Funnily enough teaching is beginning to regain some of it's appeal after a fallow period (coinciding with flying back the UK for an interview, failing it and spending the next few weeks pursuing aforementioned artistic idyll).

But, more important than all of this is that my mood is still positive. Normally after seven days at work I'd be very, very depressed, angry, billious, annoyingly self-pitying and a whole other range of unappealing features would also be on display. But I'm not displaying them.

Does this mean that they are soon to manifest themselves with great vengeance or that I've reached a level of maturity that precludes me from such infantile knee jerk reactions.

We'll see (but I know where my money lies).

Monday, September 26, 2005

Still holding on in there

Did I mention that I'm trying to adopt a positive outlook?

I think it works to a degree although it may be an effective ploy for as long as my return to work remains something of a novelty. I've been back cheesing for only four days and although I've stopped some way short of referring to my colleagues in a negative and offensive manner (You're all a bunch of fucking cunts"), I have felt a familiar bile and anger inhabiting my body.

I'm doing six days a week at present at present but that's just plain daft so I'll be cutting back as of next week to a more manageable five or even four days.

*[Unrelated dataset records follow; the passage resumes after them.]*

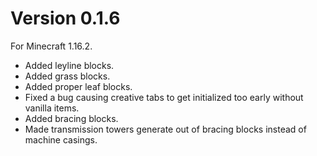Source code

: # Version 0.1.6
For Minecraft 1.16.2.

* Added leyline blocks.
* Added grass blocks.
* Added proper leaf blocks.
* Fixed a bug causing creative tabs to get initialized too early without vanilla items.
* Added bracing blocks.
* Made transmission towers generate out of bracing blocks instead of machine casings.
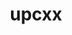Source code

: ---
title: "upcxx"
layout: cache
categories: [package, v0.20.0]
meta: {"versions": ["2023.3.0"], "compilers": ["gcc@=11.1.0", "oneapi@=2023.0.0"], "oss": ["ubuntu20.04"], "platforms": ["linux"], "targets": ["ppc64le", "x86_64", "x86_64_v3"], "stacks": ["e4s", "e4s-oneapi", "e4s-power", "root"], "num_specs": 4, "num_specs_by_stack": {"e4s-power": 1, "root": 4, "e4s-oneapi": 1, "e4s": 2}}
spec_details: [{"hash": "ties6hhrpd6vl3id4wm72s4bagucl24z", "compiler": "gcc@=11.1.0", "versions": ["2023.3.0"], "os": "ubuntu20.04", "platform": "linux", "target": "ppc64le", "variants": ["build_system=generic", "cross=none", "~cuda", "~gasnet", "~level_zero", "+mpi", "~rocm"], "stacks": ["e4s-power", "root"], "size": "-", "tarball": "https://binaries.spack.io/releases/v0.20.0/build_cache/linux-ubuntu20.04-ppc64le/gcc-11.1.0/upcxx-2023.3.0/linux-ubuntu20.04-ppc64le-gcc-11.1.0-upcxx-2023.3.0-ties6hhrpd6vl3id4wm72s4bagucl24z.spack"}, {"hash": "aab5uynn5n3hqbeebvn5i4kszaoa2xw6", "compiler": "oneapi@=2023.0.0", "versions": ["2023.3.0"], "os": "ubuntu20.04", "platform": "linux", "target": "x86_64", "variants": ["build_system=generic", "cross=none", "~cuda", "~gasnet", "~level_zero", "+mpi", "~rocm"], "stacks": ["e4s-oneapi", "root"], "size": "-", "tarball": "https://binaries.spack.io/releases/v0.20.0/build_cache/linux-ubuntu20.04-x86_64/oneapi-2023.0.0/upcxx-2023.3.0/linux-ubuntu20.04-x86_64-oneapi-2023.0.0-upcxx-2023.3.0-aab5uynn5n3hqbeebvn5i4kszaoa2xw6.spack"}, {"hash": "r5z27skttldsaw5pitoy4ior27i6t6ye", "compiler": "gcc@=11.1.0", "versions": ["2023.3.0"], "os": "ubuntu20.04", "platform": "linux", "target": "x86_64_v3", "variants": ["amdgpu_target=gfx90a", "build_system=generic", "cross=none", "~cuda", "~gasnet", "~level_zero", "+mpi", "+rocm"], "stacks": ["root", "e4s"], "size": "-", "tarball": "https://binaries.spack.io/releases/v0.20.0/build_cache/linux-ubuntu20.04-x86_64_v3/gcc-11.1.0/upcxx-2023.3.0/linux-ubuntu20.04-x86_64_v3-gcc-11.1.0-upcxx-2023.3.0-r5z27skttldsaw5pitoy4ior27i6t6ye.spack"}, {"hash": "jvevlcvcgfq6w2qy7eq7mqf3ndww3gf6", "compiler": "gcc@=11.1.0", "versions": ["2023.3.0"], "os": "ubuntu20.04", "platform": "linux", "target": "x86_64_v3", "variants": ["build_system=generic", "cross=none", "~cuda", "~gasnet", "~level_zero", "+mpi", "~rocm"], "stacks": ["root", "e4s"], "size": "-", "tarball": "https://binaries.spack.io/releases/v0.20.0/build_cache/linux-ubuntu20.04-x86_64_v3/gcc-11.1.0/upcxx-2023.3.0/linux-ubuntu20.04-x86_64_v3-gcc-11.1.0-upcxx-2023.3.0-jvevlcvcgfq6w2qy7eq7mqf3ndww3gf6.spack"}]
---
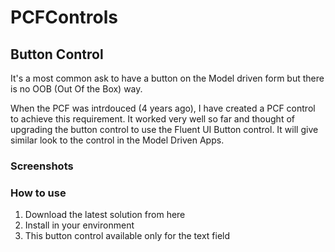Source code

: # PCFControls
## Button Control
It's a most common ask to have a button on the Model driven form but there is no OOB (Out Of the Box) way. 

When the PCF was intrdouced (4 years ago), I have created a PCF control to achieve this requirement. It worked very well so far and thought of upgrading the button control to use the Fluent UI Button control. It will give similar look to the control in the Model Driven Apps.

### Screenshots

### How to use
1. Download the latest solution from here
2. Install in your environment
3. This button control available only for the text field
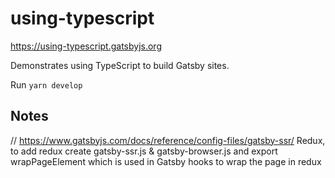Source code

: # using-typescript

https://using-typescript.gatsbyjs.org

Demonstrates using TypeScript to build Gatsby sites.

Run `yarn develop`

## Notes

// https://www.gatsbyjs.com/docs/reference/config-files/gatsby-ssr/
Redux, to add redux create gatsby-ssr.js & gatsby-browser.js and export wrapPageElement which is used in Gatsby hooks to wrap the page in redux
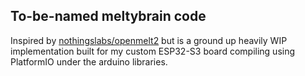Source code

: ## To-be-named meltybrain code
Inspired by [nothingslabs/openmelt2](https://github.com/nothinglabs/openmelt2) but is a ground up heavily WIP implementation built for my custom ESP32-S3 board compiling using PlatformIO under the arduino libraries.
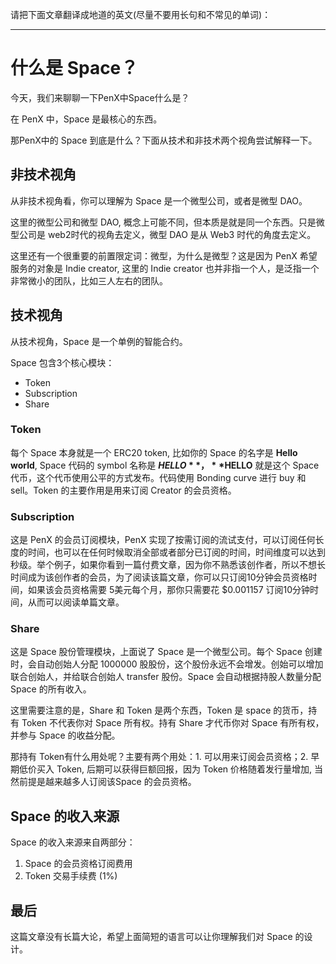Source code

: 请把下面文章翻译成地道的英文(尽量不要用长句和不常见的单词)：

---

# 什么是 Space？

今天，我们来聊聊一下PenX中Space什么是？

在 PenX 中，Space 是最核心的东西。

那PenX中的 Space 到底是什么？下面从技术和非技术两个视角尝试解释一下。

## 非技术视角

从非技术视角看，你可以理解为 Space 是一个微型公司，或者是微型 DAO。

这里的微型公司和微型 DAO, 概念上可能不同，但本质是就是同一个东西。只是微型公司是 web2时代的视角去定义，微型 DAO 是从 Web3 时代的角度去定义。

这里还有一个很重要的前置限定词：微型，为什么是微型？这是因为 PenX 希望服务的对象是 Indie creator, 这里的 Indie creator 也并非指一个人，是泛指一个非常微小的团队，比如三人左右的团队。

## 技术视角

从技术视角，Space 是一个单例的智能合约。

Space 包含3个核心模块：

- Token
- Subscription
- Share

### Token

每个 Space 本身就是一个 ERC20 token, 比如你的 Space 的名字是 **Hello world**, Space 代码的 symbol 名称是 **$HELLO**，**$HELLO** 就是这个 Space 代币，这个代币使用公平的方式发布。代码使用 Bonding curve 进行 buy 和 sell。Token 的主要作用是用来订阅 Creator 的会员资格。

### Subscription

这是 PenX 的会员订阅模块，PenX 实现了按需订阅的流试支付，可以订阅任何长度的时间，也可以在任何时候取消全部或者部分已订阅的时间，时间维度可以达到秒级。举个例子，如果你看到一篇付费文章，因为你不熟悉该创作者，所以不想长时间成为该创作者的会员，为了阅读该篇文章，你可以只订阅10分钟会员资格时间，如果该会员资格需要 5美元每个月，那你只需要花 $0.001157 订阅10分钟时间，从而可以阅读单篇文章。

### Share

这是 Space 股份管理模块，上面说了 Space 是一个微型公司。每个 Space 创建时，会自动创始人分配 1000000 股股份，这个股份永远不会增发。创始可以增加联合创始人，并给联合创始人 transfer 股份。Space 会自动根据持股人数量分配 Space 的所有收入。

这里需要注意的是，Share 和 Token 是两个东西，Token 是 space 的货币，持有 Token 不代表你对 Space 所有权。持有 Share 才代币你对 Space 有所有权，并参与 Space 的收益分配。

那持有 Token有什么用处呢？主要有两个用处：1. 可以用来订阅会员资格；2. 早期低价买入 Token, 后期可以获得巨额回报，因为 Token 价格随着发行量增加, 当然前提是越来越多人订阅该Space 的会员资格。

## Space 的收入来源

Space 的收入来源来自两部分：

1. Space 的会员资格订阅费用
2. Token 交易手续费 (1%)

## 最后

这篇文章没有长篇大论，希望上面简短的语言可以让你理解我们对 Space 的设计。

I'm also doing a couple of hours at the school, working with a boy who wants to improve his reading skills. Hopefully we'll get on and it won't seem like too much of a chore although at present I'm heading straight there from the cheesy which will probably take a lot of the fun out of it.

Needless to say all attempts at writing have ground to a halt which is another good reason for cutting back on my working week. There's only about a week to go until the short story competition closes and I'm fairly confident that I'll have neither the time or the inclination to carry out the required polishing, not to mention finishing it and thinking of a plot.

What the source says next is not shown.